___ RECORDS FOR THIS EXERCISE

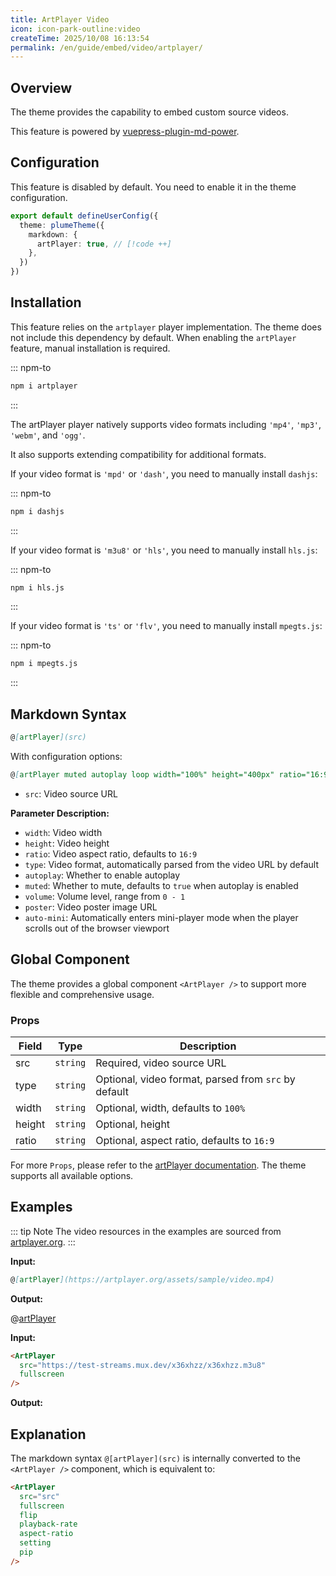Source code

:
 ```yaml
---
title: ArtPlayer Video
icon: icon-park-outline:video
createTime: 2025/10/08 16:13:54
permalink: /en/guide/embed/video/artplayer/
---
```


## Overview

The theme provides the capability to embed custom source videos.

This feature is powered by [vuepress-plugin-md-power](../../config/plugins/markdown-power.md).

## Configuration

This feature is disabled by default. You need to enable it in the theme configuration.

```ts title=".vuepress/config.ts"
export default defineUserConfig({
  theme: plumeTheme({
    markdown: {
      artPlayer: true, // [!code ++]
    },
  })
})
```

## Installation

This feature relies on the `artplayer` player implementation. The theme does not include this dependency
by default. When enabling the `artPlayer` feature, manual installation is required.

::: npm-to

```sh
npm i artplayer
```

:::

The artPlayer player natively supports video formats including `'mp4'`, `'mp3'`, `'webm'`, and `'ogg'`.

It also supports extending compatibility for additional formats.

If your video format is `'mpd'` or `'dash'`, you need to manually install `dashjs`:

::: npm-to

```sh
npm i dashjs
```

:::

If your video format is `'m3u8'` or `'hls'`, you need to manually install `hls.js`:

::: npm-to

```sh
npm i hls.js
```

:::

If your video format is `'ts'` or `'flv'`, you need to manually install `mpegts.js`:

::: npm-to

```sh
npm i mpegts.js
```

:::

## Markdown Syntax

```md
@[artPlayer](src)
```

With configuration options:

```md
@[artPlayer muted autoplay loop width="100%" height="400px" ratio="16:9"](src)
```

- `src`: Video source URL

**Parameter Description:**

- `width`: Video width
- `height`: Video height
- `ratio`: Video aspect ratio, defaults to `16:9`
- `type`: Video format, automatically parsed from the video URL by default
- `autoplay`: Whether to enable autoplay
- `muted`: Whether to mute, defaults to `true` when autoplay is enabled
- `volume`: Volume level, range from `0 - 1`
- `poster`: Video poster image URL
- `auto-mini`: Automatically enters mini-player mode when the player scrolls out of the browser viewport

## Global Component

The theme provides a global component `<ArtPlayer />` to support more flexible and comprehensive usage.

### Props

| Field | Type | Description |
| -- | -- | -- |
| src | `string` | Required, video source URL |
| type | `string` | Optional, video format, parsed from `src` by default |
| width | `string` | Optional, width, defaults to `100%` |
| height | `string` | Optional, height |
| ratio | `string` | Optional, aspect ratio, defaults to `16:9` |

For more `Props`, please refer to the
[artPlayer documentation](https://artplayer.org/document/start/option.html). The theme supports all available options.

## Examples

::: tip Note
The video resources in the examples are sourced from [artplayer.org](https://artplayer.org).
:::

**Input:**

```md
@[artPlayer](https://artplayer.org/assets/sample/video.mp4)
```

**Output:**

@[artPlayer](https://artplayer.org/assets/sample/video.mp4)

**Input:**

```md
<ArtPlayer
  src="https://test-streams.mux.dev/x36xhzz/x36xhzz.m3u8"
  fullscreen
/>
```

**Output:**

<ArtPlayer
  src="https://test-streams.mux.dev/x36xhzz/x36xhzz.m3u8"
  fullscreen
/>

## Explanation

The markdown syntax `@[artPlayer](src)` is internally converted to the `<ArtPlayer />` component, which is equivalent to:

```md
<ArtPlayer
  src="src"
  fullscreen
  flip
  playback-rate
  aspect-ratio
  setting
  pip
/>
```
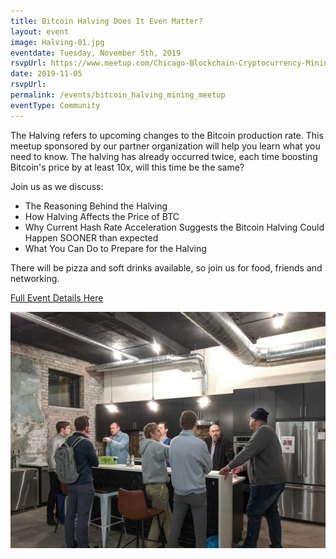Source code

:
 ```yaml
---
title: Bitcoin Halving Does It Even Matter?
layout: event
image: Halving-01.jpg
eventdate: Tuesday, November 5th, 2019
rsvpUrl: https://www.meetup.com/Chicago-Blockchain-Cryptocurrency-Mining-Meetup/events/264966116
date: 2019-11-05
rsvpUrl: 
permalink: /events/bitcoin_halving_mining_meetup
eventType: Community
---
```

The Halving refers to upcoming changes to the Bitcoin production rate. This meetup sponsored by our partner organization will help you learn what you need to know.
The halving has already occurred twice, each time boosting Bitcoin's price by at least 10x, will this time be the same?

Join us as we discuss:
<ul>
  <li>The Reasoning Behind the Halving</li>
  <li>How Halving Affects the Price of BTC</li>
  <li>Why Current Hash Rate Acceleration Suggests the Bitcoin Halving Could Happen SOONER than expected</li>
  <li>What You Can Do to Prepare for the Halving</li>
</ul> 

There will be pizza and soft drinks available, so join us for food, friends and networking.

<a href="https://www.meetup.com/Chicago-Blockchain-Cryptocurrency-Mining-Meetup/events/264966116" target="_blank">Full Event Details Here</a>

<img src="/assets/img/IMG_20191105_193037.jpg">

______

• **WHAT NEEDS TO BE DONE**: Give the data above again in full and unchanged, skipping the pictures.

• **SOLUTION**:
Source code

:
 ```yaml
---
title: ArtPlayer Video
icon: icon-park-outline:video
createTime: 2025/10/08 16:13:54
permalink: /en/guide/embed/video/artplayer/
---
```


## Overview

The theme provides the capability to embed custom source videos.

This feature is powered by [vuepress-plugin-md-power](../../config/plugins/markdown-power.md).

## Configuration

This feature is disabled by default. You need to enable it in the theme configuration.

```ts title=".vuepress/config.ts"
export default defineUserConfig({
  theme: plumeTheme({
    markdown: {
      artPlayer: true, // [!code ++]
    },
  })
})
```

## Installation

This feature relies on the `artplayer` player implementation. The theme does not include this dependency
by default. When enabling the `artPlayer` feature, manual installation is required.

::: npm-to

```sh
npm i artplayer
```

:::

The artPlayer player natively supports video formats including `'mp4'`, `'mp3'`, `'webm'`, and `'ogg'`.

It also supports extending compatibility for additional formats.

If your video format is `'mpd'` or `'dash'`, you need to manually install `dashjs`:

::: npm-to

```sh
npm i dashjs
```

:::

If your video format is `'m3u8'` or `'hls'`, you need to manually install `hls.js`:

::: npm-to

```sh
npm i hls.js
```

:::

If your video format is `'ts'` or `'flv'`, you need to manually install `mpegts.js`:

::: npm-to

```sh
npm i mpegts.js
```

:::

## Markdown Syntax

```md
@[artPlayer](src)
```

With configuration options:

```md
@[artPlayer muted autoplay loop width="100%" height="400px" ratio="16:9"](src)
```

- `src`: Video source URL

**Parameter Description:**

- `width`: Video width
- `height`: Video height
- `ratio`: Video aspect ratio, defaults to `16:9`
- `type`: Video format, automatically parsed from the video URL by default
- `autoplay`: Whether to enable autoplay
- `muted`: Whether to mute, defaults to `true` when autoplay is enabled
- `volume`: Volume level, range from `0 - 1`
- `poster`: Video poster image URL
- `auto-mini`: Automatically enters mini-player mode when the player scrolls out of the browser viewport

## Global Component

The theme provides a global component `<ArtPlayer />` to support more flexible and comprehensive usage.

### Props

| Field | Type | Description |
| -- | -- | -- |
| src | `string` | Required, video source URL |
| type | `string` | Optional, video format, parsed from `src` by default |
| width | `string` | Optional, width, defaults to `100%` |
| height | `string` | Optional, height |
| ratio | `string` | Optional, aspect ratio, defaults to `16:9` |

For more `Props`, please refer to the
[artPlayer documentation](https://artplayer.org/document/start/option.html). The theme supports all available options.

## Examples

::: tip Note
The video resources in the examples are sourced from [artplayer.org](https://artplayer.org).
:::

**Input:**

```md
@[artPlayer](https://artplayer.org/assets/sample/video.mp4)
```

**Output:**

@[artPlayer](https://artplayer.org/assets/sample/video.mp4)

**Input:**

```md
<ArtPlayer
  src="https://test-streams.mux.dev/x36xhzz/x36xhzz.m3u8"
  fullscreen
/>
```

**Output:**

<ArtPlayer
  src="https://test-streams.mux.dev/x36xhzz/x36xhzz.m3u8"
  fullscreen
/>

## Explanation

The markdown syntax `@[artPlayer](src)` is internally converted to the `<ArtPlayer />` component, which is equivalent to:

```md
<ArtPlayer
  src="src"
  fullscreen
  flip
  playback-rate
  aspect-ratio
  setting
  pip
/>
```
Source code

:
 ```yaml
---
title: Bitcoin Halving Does It Even Matter?
layout: event
image: Halving-01.jpg
eventdate: Tuesday, November 5th, 2019
rsvpUrl: https://www.meetup.com/Chicago-Blockchain-Cryptocurrency-Mining-Meetup/events/264966116
date: 2019-11-05
rsvpUrl: 
permalink: /events/bitcoin_halving_mining_meetup
eventType: Community
---
```

The Halving refers to upcoming changes to the Bitcoin production rate. This meetup sponsored by our partner organization will help you learn what you need to know.
The halving has already occurred twice, each time boosting Bitcoin's price by at least 10x, will this time be the same?

Join us as we discuss:
<ul>
  <li>The Reasoning Behind the Halving</li>
  <li>How Halving Affects the Price of BTC</li>
  <li>Why Current Hash Rate Acceleration Suggests the Bitcoin Halving Could Happen SOONER than expected</li>
  <li>What You Can Do to Prepare for the Halving</li>
</ul> 

There will be pizza and soft drinks available, so join us for food, friends and networking.

<a href="https://www.meetup.com/Chicago-Blockchain-Cryptocurrency-Mining-Meetup/events/264966116" target="_blank">Full Event Details Here</a>

<img src="/assets/img/IMG_20191105_193037.jpg">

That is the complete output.